Vous voilà au bord du puits, mes sœurs, appelées en ce lieu pour y chercher et y rencontrer celui qui vient nous visiter. Nous et toute notre humanité, et ce monde défiguré par le mal et la violence qui nous feraient parfois douter de Dieu et d’une bonté éternelle qui veut pour nous la vie.
Et nous voilà ce jour encore au bord du puits. Celui de la Parole et de l’eucharistie. Pour nous laisser visiter encore, nous laisser rencontrer, et pour réentendre l’appel premier et fondateur à prier et à nous laisser conduire par l’Esprit Saint, l’appel premier à ne chercher et désirer comme seul trésor que Dieu même qui peut combler notre vie et notre soif d’aimer et d’être aimés ; et devenir par là-même signes pour ce monde, signe et appel à voir plus loin que la dramatique des jours, et à croire envers et contre tout en une puissance de l’amour qui sauve et peut sauver toute vie de tout mal et de toute violence…

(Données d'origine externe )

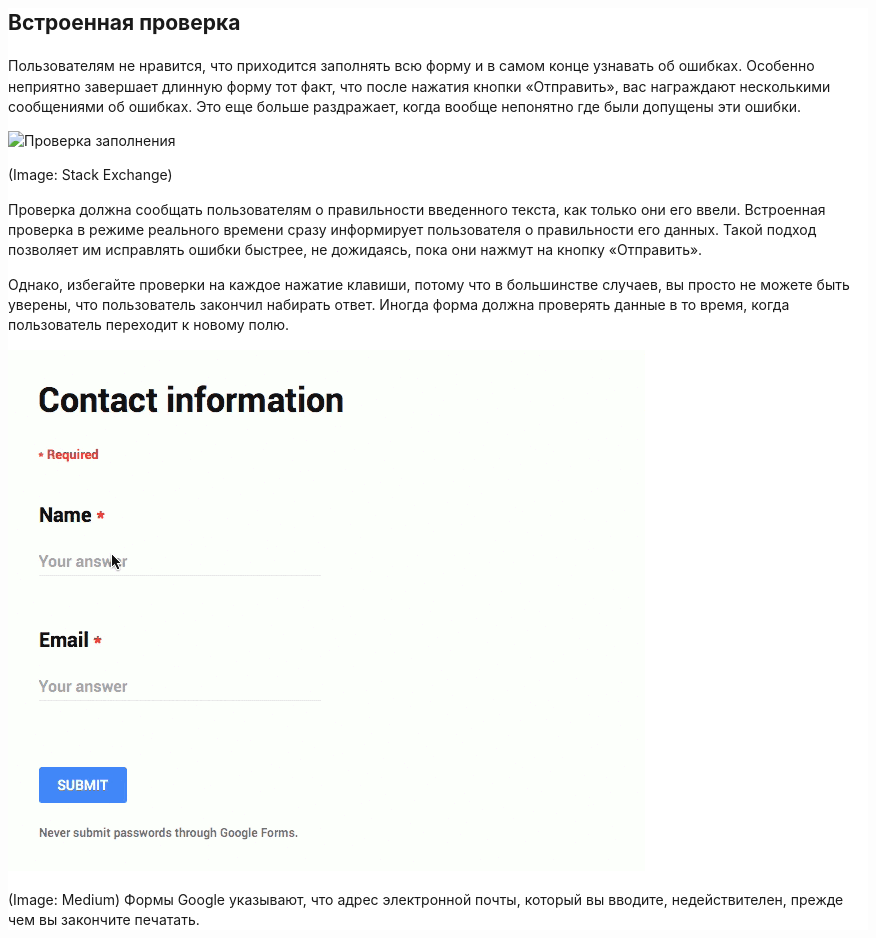 ## Встроенная проверка

Пользователям не нравится, что приходится заполнять всю форму и в самом конце узнавать об ошибках. Особенно неприятно завершает длинную форму тот факт, что после нажатия кнопки «Отправить», вас награждают несколькими сообщениями об ошибках. Это еще больше раздражает, когда вообще непонятно где были допущены эти ошибки.

![Проверка заполнения](../../../images/pages/guides/ui-ux-guideline/uiuxg_fields_location_and_fill/23.png)

(Image: Stack Exchange)

Проверка должна сообщать пользователям о правильности введенного текста, как только они его ввели. Встроенная проверка в режиме реального времени сразу информирует пользователя о правильности его данных. Такой подход позволяет им исправлять ошибки быстрее, не дожидаясь, пока они нажмут на кнопку «Отправить».

Однако, избегайте проверки на каждое нажатие клавиши, потому что в большинстве случаев, вы просто не можете быть уверены, что пользователь закончил набирать ответ. Иногда форма должна проверять данные в то время, когда пользователь переходит к новому полю.

![Проверка взаимодействия](../../../images/pages/guides/ui-ux-guideline/uiuxg_fields_location_and_fill/24.gif)

(Image: Medium)
Формы Google указывают, что адрес электронной почты, который вы вводите, недействителен, прежде чем вы закончите печатать.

C’est l’histoire d’une rencontre qui vient tout chambouler, tout bouleverser. Une rencontre en laquelle fonder l’humble quotidien de nos jours, pour avancer et croire que Dieu reste présent à ce monde.
« Si tu savais le don de Dieu… », nous dit Jésus… « Si tu savais le don de Dieu » alors tu garderais confiance et espérance, malgré tout, car nos vies sont dans sa main. C’est bien ce que dira le livre de la Sagesse, deux versets après ce que nous entendions : « nous sommes dans sa main », lira-t-on, et lui seul peut nous donner « une connaissance exacte du réel » (Sg 7,16) – c’est à chercher en lui et avec lui…
« Su tu savais le don de Dieu », oui, tu ne désespèrerais pas de ta vie parfois sinueuse – comme celle de cette femme de Samarie –, ni même de la violence des hommes, aussi insupportable et incompréhensible puisse-t-elle être. Car Dieu est maître de l’histoire, et le mystère de la Croix nous rappelle que malgré les apparences immédiates le salut est promis, et même que le salut nous est déjà acquis, que le juste vivra et que le Père le ressuscite par son Esprit Saint. L’Esprit Saint qui est l’eau vive dont parle Jésus, l’eau vive du salut, l’eau vive de la miséricorde du Père. L’eau vive de son amour qui console et veut consoler, l’eau vive de son amour qui pardonne et veut pardonner, l’eau vive de son amour sauveur qui donne et veut redonner l’espérance…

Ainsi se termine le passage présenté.